Sorry I didn't describe the system very well.. My terminology may be highly suspect. It does say Heatrae Sadia (or similar) on the tank.

I will try the closing the mains tap and running the hot water to see. I suspect though the tank will empty first.

Im assuming this is an "unvented" "indirect" heating system as there is a closet room fitted with a large white plastic tank full of cold water. A 22mm mains pipe comes along the bottom of the closet straight through to supply the cold taps in the bathroom and I guess through to the kitchen. A smaller 15mm pipe links this to a device attached to the cold water tank. Something (I assume the tank) is pressurised and there is a guage showing the presssure with a gate valve attached to it. My friend was instructed to open this valve and get the needle to a given setting to maintain pressure, every now and then. Being a flat there is no gravity feed so I guessed that this tank feeds the Potterton Prima condensing boiler. Two pipes exit the top of the boiler and I assume one feeds hot water taps and the other feeds the radiators for central heating.

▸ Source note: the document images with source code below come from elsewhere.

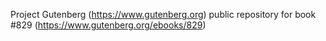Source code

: Project Gutenberg (https://www.gutenberg.org) public repository for
book #829 (https://www.gutenberg.org/ebooks/829)
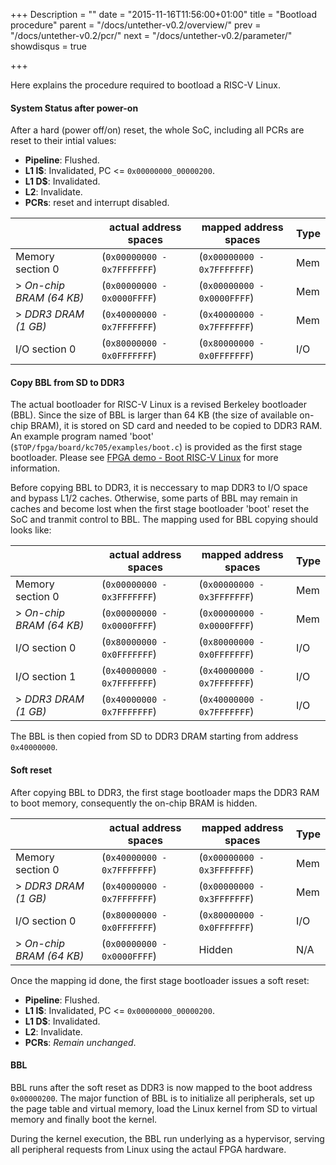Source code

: +++
Description = ""
date = "2015-11-16T11:56:00+01:00"
title = "Bootload procedure"
parent = "/docs/untether-v0.2/overview/"
prev = "/docs/untether-v0.2/pcr/"
next = "/docs/untether-v0.2/parameter/"
showdisqus = true

+++

Here explains the procedure required to bootload a RISC-V Linux.

#### System Status after power-on

After a hard (power off/on) reset, the whole SoC, including all PCRs are reset to their intial values:

 * **Pipeline**: Flushed.
 * **L1 I$**: Invalidated, PC <= `0x00000000_00000200`.
 * **L1 D$**: Invalidated.
 * **L2**: Invalidate.
 * **PCRs**: reset and interrupt disabled.


|                          |  actual address spaces         | mapped address spaces       | Type  |
| ----------------------   | ------------------------------ | --------------------------- | ----- |
| Memory section 0         |  (`0x00000000 - 0x7FFFFFFF`)   | (`0x00000000 - 0x7FFFFFFF`) | Mem   |
| > *On-chip BRAM (64 KB)* |  (`0x00000000 - 0x0000FFFF`)   | (`0x00000000 - 0x0000FFFF`) | Mem   |
| > *DDR3 DRAM (1 GB)*     |  (`0x40000000 - 0x7FFFFFFF`)   | (`0x40000000 - 0x7FFFFFFF`) | Mem   |
| I/O section 0            |  (`0x80000000 - 0x0FFFFFFF`)   | (`0x80000000 - 0x0FFFFFFF`) | I/O   |

#### Copy BBL from SD to DDR3

The actual bootloader for RISC-V Linux is a revised Berkeley bootloader (BBL). Since the size of BBL is larger than 64 KB (the size of available on-chip BRAM), it is stored on SD card and needed to be copied to DDR3 RAM. An example program named 'boot' (`$TOP/fpga/board/kc705/examples/boot.c`) is provided as the first stage bootloader. Please see [FPGA demo - Boot RISC-V Linux](../kc705#boot) for more information.

Before copying BBL to DDR3, it is neccessary to map DDR3 to I/O space and bypass L1/2 caches. Otherwise, some parts of BBL may remain in caches and become lost when the first stage bootloader 'boot' reset the SoC and tranmit control to BBL. The mapping used for BBL copying should looks like:

|                          |  actual address spaces         | mapped address spaces       | Type  |
| ----------------------   | ------------------------------ | --------------------------- | ----- |
| Memory section 0         |  (`0x00000000 - 0x3FFFFFFF`)   | (`0x00000000 - 0x3FFFFFFF`) | Mem   |
| > *On-chip BRAM (64 KB)* |  (`0x00000000 - 0x0000FFFF`)   | (`0x00000000 - 0x0000FFFF`) | Mem   |
| I/O section 0            |  (`0x80000000 - 0x0FFFFFFF`)   | (`0x80000000 - 0x0FFFFFFF`) | I/O   |
| I/O section 1            |  (`0x40000000 - 0x7FFFFFFF`)   | (`0x40000000 - 0x7FFFFFFF`) | I/O   |
| > *DDR3 DRAM (1 GB)*     |  (`0x40000000 - 0x7FFFFFFF`)   | (`0x40000000 - 0x7FFFFFFF`) | I/O   |

The BBL is then copied from SD to DDR3 DRAM starting from address `0x40000000`.

#### Soft reset

After copying BBL to DDR3, the first stage bootloader maps the DDR3 RAM to boot memory, consequently the on-chip BRAM is hidden.

|                          |  actual address spaces         | mapped address spaces       | Type  |
| ----------------------   | ------------------------------ | --------------------------- | ----- |
| Memory section 0         |  (`0x40000000 - 0x7FFFFFFF`)   | (`0x00000000 - 0x3FFFFFFF`) | Mem   |
| > *DDR3 DRAM (1 GB)*     |  (`0x40000000 - 0x7FFFFFFF`)   | (`0x00000000 - 0x3FFFFFFF`) | Mem   |
| I/O section 0            |  (`0x80000000 - 0x0FFFFFFF`)   | (`0x80000000 - 0x0FFFFFFF`) | I/O   |
| > *On-chip BRAM (64 KB)* |  (`0x00000000 - 0x0000FFFF`)   | Hidden                      | N/A   |

Once the mapping id done, the first stage bootloader issues a soft reset:

 * **Pipeline**: Flushed.
 * **L1 I$**: Invalidated, PC <= `0x00000000_00000200`.
 * **L1 D$**: Invalidated.
 * **L2**: Invalidate.
 * **PCRs**: *Remain unchanged*.

#### BBL

BBL runs after the soft reset as DDR3 is now mapped to the boot address `0x00000200`. The major function of BBL is to initialize all peripherals, set up the page table and virtual memory, load the Linux kernel from SD to virtual memory and finally boot the kernel.

During the kernel execution, the BBL run underlying as a hypervisor, serving all peripheral requests from Linux using the actaul FPGA hardware.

I think the last bit of advice seems sensible. Open a hot tap and refill.. I hope these push on connectors are as good as I hear... I just wasn't sure how to refill this tank, the gate valve with the guage definately allows water to flow under pressure as you can hear it.

I just can't find any valves to isolate the taps from the water supply and wondered how to do this. My house has plastic service valves all over the place and it makes this sort of job straightforward!